I am simply wondering why?!
Is that a change in general through the model that processes the video? Is that something that is easy to get rid of in future versions, or inherently baked into how the model transforms the video?
You can also watermark plain text by generating "invisible" patterns.
Of course, in all these cases, the watermarks are trivial to remove: just re-encode the output with an open model. Which is why I hope there will be no federal law that tries to enforce something that is categorically unenforceable.
I will now review some of the standout clips.
That alien thing in the water is horrifying. The background fish look pretty convincing, except for the really flamboyant one in the dark.
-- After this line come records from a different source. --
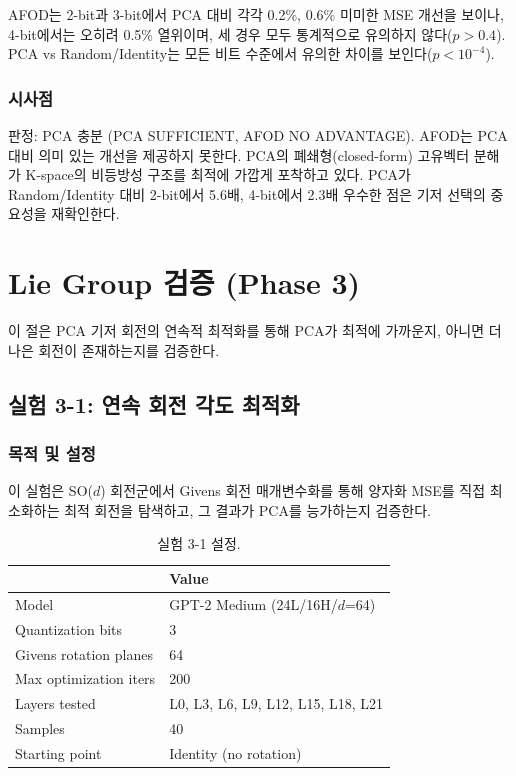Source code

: \documentclass[11pt,a4paper]{article}
\begin{document}
AFOD는 2-bit과 3-bit에서 PCA 대비 각각 0.2\%, 0.6\% 미미한 MSE 개선을 보이나, 4-bit에서는 오히려 0.5\% 열위이며, 세 경우 모두 통계적으로 유의하지 않다($p > 0.4$).
PCA vs Random/Identity는 모든 비트 수준에서 유의한 차이를 보인다($p < 10^{-4}$).

\subsubsection{시사점}

판정: \textcolor{success}{PCA 충분 (PCA SUFFICIENT, AFOD NO ADVANTAGE)}.
AFOD는 PCA 대비 의미 있는 개선을 제공하지 못한다.
PCA의 폐쇄형(closed-form) 고유벡터 분해가 K-space의 비등방성 구조를 최적에 가깝게 포착하고 있다.
PCA가 Random/Identity 대비 2-bit에서 5.6배, 4-bit에서 2.3배 우수한 점은 기저 선택의 중요성을 재확인한다.

\newpage
\section{Lie Group 검증 (Phase 3)}

이 절은 PCA 기저 회전의 연속적 최적화를 통해 PCA가 최적에 가까운지, 아니면 더 나은 회전이 존재하는지를 검증한다.

\subsection{실험 3-1: 연속 회전 각도 최적화}

\subsubsection{목적 및 설정}

이 실험은 SO($d$) 회전군에서 Givens 회전 매개변수화를 통해 양자화 MSE를 직접 최소화하는 최적 회전을 탐색하고, 그 결과가 PCA를 능가하는지 검증한다.

\begin{table}[H]
\centering
\caption{실험 3-1 설정.}
\label{tab:exp31_setup}
\begin{tabular}{ll}
\toprule
\textbf{} & \textbf{Value} \\
\midrule
Model & GPT-2 Medium (24L/16H/$d$=64) \\
Quantization bits & 3 \\
Givens rotation planes & 64 \\
Max optimization iters & 200 \\
Layers tested & L0, L3, L6, L9, L12, L15, L18, L21 \\
Samples & 40 \\
Starting point & Identity (no rotation) \\
\bottomrule
\end{tabular}
\end{table}
\end{document}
I guess I should be impressed that the kite string seems to be rendered every frame and appears to be connected between the hand and the kite most of the time. The whole thing is really stressful though.
drunk sloth with weirdly crisp shadow should take the top slot from girl in danger of being stolen by kite.
man demonstrates novel chain sword fire stick with four or five dimensions might be better off in the bin...
> The camera is behind a man. The man is shirtless, wearing a green cloth around his waist. He is barefoot. With a fiery object in each hand, he creates wide circular motions. A calm sea is in the background. The atmosphere is mesmerizing, with the fire dance.
This just reads like slightly clumsy lyrics to a lost Ween song.
This is _the worst that machines will ever be at this task_, and most of the improvements that need to be made are a matter of engineering ingenuity, which can be translated to research dollars.
Seriously though. This is the company that is betting hard on VR goggles. And these are engines that can produce real time dreams, 3d, photographic quality, obedient to our commands. No 3d models needed, no physics simulations, no ray tracing, no prebuilt environments and avatars. All simply dreamed up in real time, as requested by the user in natural language. It might be one of the most addictive technologies ever invented.
Could be, but it's a bit dystopian to imagine that the government would have a say on the images you can generate- locally and in realtime- and send straight to your own eyes, don't you think? Dystopian and very difficult to enforce, too.
They're not really showing signs of slowing down either. Hey, Zuck, always thought you were kind of lame in the past. But maybe you weren't a one trick pony after all.
Deepmind. Protein folding and solving math problems is just less sexy.
Especially based on the examples on this site, it's not a far reach to say that they will start to generate video ads of you (yes, YOU! your face! You've already uploaded hundreds of photos for them to reference!) using a specific product and showing how happy you are because you bought it. Imagine scrolling Instagram and seeing your own face smelling some laundry detergent or laughing because you took some prescription medicine.
Anyone able to update a dinosaur?
Anything longer than a single clip is just a bunch of these clips stitched together.